TASK GOAL
Copy the entries without a single change. Pictures should be dropped.

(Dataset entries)
------------------------------

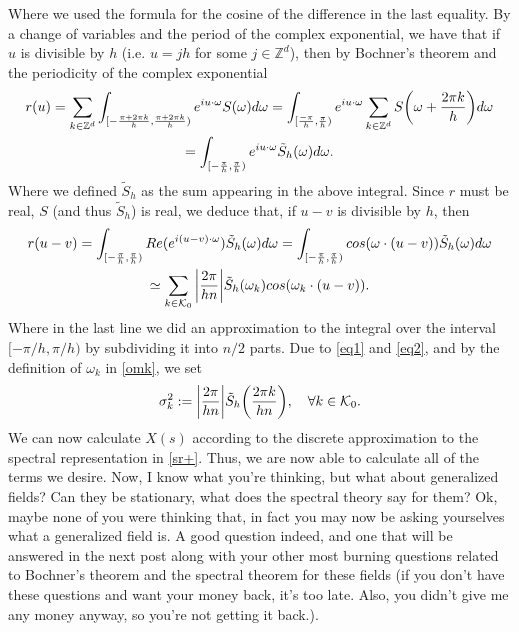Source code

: \documentclass[12pt]{article}
\begin{document}
Where we used the formula for the cosine of the difference in the last equality.
By a change of variables and the period of the complex exponential, we have that if $u$ is divisible by  $h$ (i.e. $u=jh$ for some $j\in\mathbb{Z}^d$), then by Bochner's theorem and the periodicity of the complex exponential
\begin{multline*}
    r(u)=\sum_{k\in {\mathbb Z}^d} \int_{[-\frac{\pi+2\pi k}{h},\frac{\pi+2\pi k}{h})} e^{iu\cdot\omega}S(\omega)d\omega= \int_{[\frac{-\pi}{h},\frac{\pi}{h})} e^{iu\cdot\omega}\sum_{k\in {\mathbb Z}^d} S\qty(\omega+ \frac{ 2\pi k}{h})d\omega\\=\int_{[-\frac{\pi}{h},\frac{\pi}{h})} e^{iu\cdot\omega}\tilde{S}_h(\omega)d\omega.
\end{multline*}
Where we defined $\tilde{S}_h$ as the sum appearing in the above integral.
Since $r$ must be real, $S$ (and thus $\tilde{S}_h$) is real, we deduce that, if $u-v$ is divisible by  $h$, then
\begin{multline}\label{eq2}
    r(u-v)=\int_{[-\frac{\pi}{h},\frac{\pi}{h})} Re(e^{i(u-v)\cdot\omega})\tilde{S}_h(\omega)d\omega=\int_{[-\frac{\pi}{h},\frac{\pi}{h})}cos(\omega\cdot(u-v)) \tilde{S}_h(\omega)d\omega\\
    \simeq \sum_{k \in \mathcal{K}_0}\abs{\frac{2\pi}{hn}}\tilde{S}_h(\omega_k)cos(\omega_k\cdot(u-v)).
\end{multline}
Where in the last line we did an approximation to the integral over the interval $[-\pi/h,\pi/h)$ by subdividing it into $n/2$ parts.
Due to \eqref{eq1} and \eqref{eq2}, and by the definition of $\omega_k$ in \eqref{omk},  we set
\begin{equation*}
    \sigma _k^2:= \abs{\frac{2\pi}{hn}}\tilde{S}_h\qty(\frac{2\pi k}{hn}),\quad\forall k\in \mathcal{K}_0.
\end{equation*}
We can now calculate $X(s)$ according to the discrete approximation to the spectral representation in \eqref{sr+}. Thus, we are now able to calculate all of the terms we desire.
Now, I know what you're thinking, but what about generalized fields? Can they be stationary, what does the spectral theory say for them? Ok, maybe none of you were thinking that, in fact you may now be asking yourselves what a generalized field is. A good question indeed, and one that will be answered in the next post along with your other most burning questions related to Bochner's theorem and the spectral theorem for these fields (if you don't have these questions and want your money back, it's too late. Also, you didn't give me any money anyway, so you're not getting it back.).
\end{document}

------------------------------

SOLVED EXERCISE
Source code

: \documentclass[12pt]{article}
\begin{document}
Where we used the formula for the cosine of the difference in the last equality.
By a change of variables and the period of the complex exponential, we have that if $u$ is divisible by  $h$ (i.e. $u=jh$ for some $j\in\mathbb{Z}^d$), then by Bochner's theorem and the periodicity of the complex exponential
\begin{multline*}
    r(u)=\sum_{k\in {\mathbb Z}^d} \int_{[-\frac{\pi+2\pi k}{h},\frac{\pi+2\pi k}{h})} e^{iu\cdot\omega}S(\omega)d\omega= \int_{[\frac{-\pi}{h},\frac{\pi}{h})} e^{iu\cdot\omega}\sum_{k\in {\mathbb Z}^d} S\qty(\omega+ \frac{ 2\pi k}{h})d\omega\\=\int_{[-\frac{\pi}{h},\frac{\pi}{h})} e^{iu\cdot\omega}\tilde{S}_h(\omega)d\omega.
\end{multline*}
Where we defined $\tilde{S}_h$ as the sum appearing in the above integral.
Since $r$ must be real, $S$ (and thus $\tilde{S}_h$) is real, we deduce that, if $u-v$ is divisible by  $h$, then
\begin{multline}\label{eq2}
    r(u-v)=\int_{[-\frac{\pi}{h},\frac{\pi}{h})} Re(e^{i(u-v)\cdot\omega})\tilde{S}_h(\omega)d\omega=\int_{[-\frac{\pi}{h},\frac{\pi}{h})}cos(\omega\cdot(u-v)) \tilde{S}_h(\omega)d\omega\\
    \simeq \sum_{k \in \mathcal{K}_0}\abs{\frac{2\pi}{hn}}\tilde{S}_h(\omega_k)cos(\omega_k\cdot(u-v)).
\end{multline}
Where in the last line we did an approximation to the integral over the interval $[-\pi/h,\pi/h)$ by subdividing it into $n/2$ parts.
Due to \eqref{eq1} and \eqref{eq2}, and by the definition of $\omega_k$ in \eqref{omk},  we set
\begin{equation*}
    \sigma _k^2:= \abs{\frac{2\pi}{hn}}\tilde{S}_h\qty(\frac{2\pi k}{hn}),\quad\forall k\in \mathcal{K}_0.
\end{equation*}
We can now calculate $X(s)$ according to the discrete approximation to the spectral representation in \eqref{sr+}. Thus, we are now able to calculate all of the terms we desire.
Now, I know what you're thinking, but what about generalized fields? Can they be stationary, what does the spectral theory say for them? Ok, maybe none of you were thinking that, in fact you may now be asking yourselves what a generalized field is. A good question indeed, and one that will be answered in the next post along with your other most burning questions related to Bochner's theorem and the spectral theorem for these fields (if you don't have these questions and want your money back, it's too late. Also, you didn't give me any money anyway, so you're not getting it back.).
\end{document}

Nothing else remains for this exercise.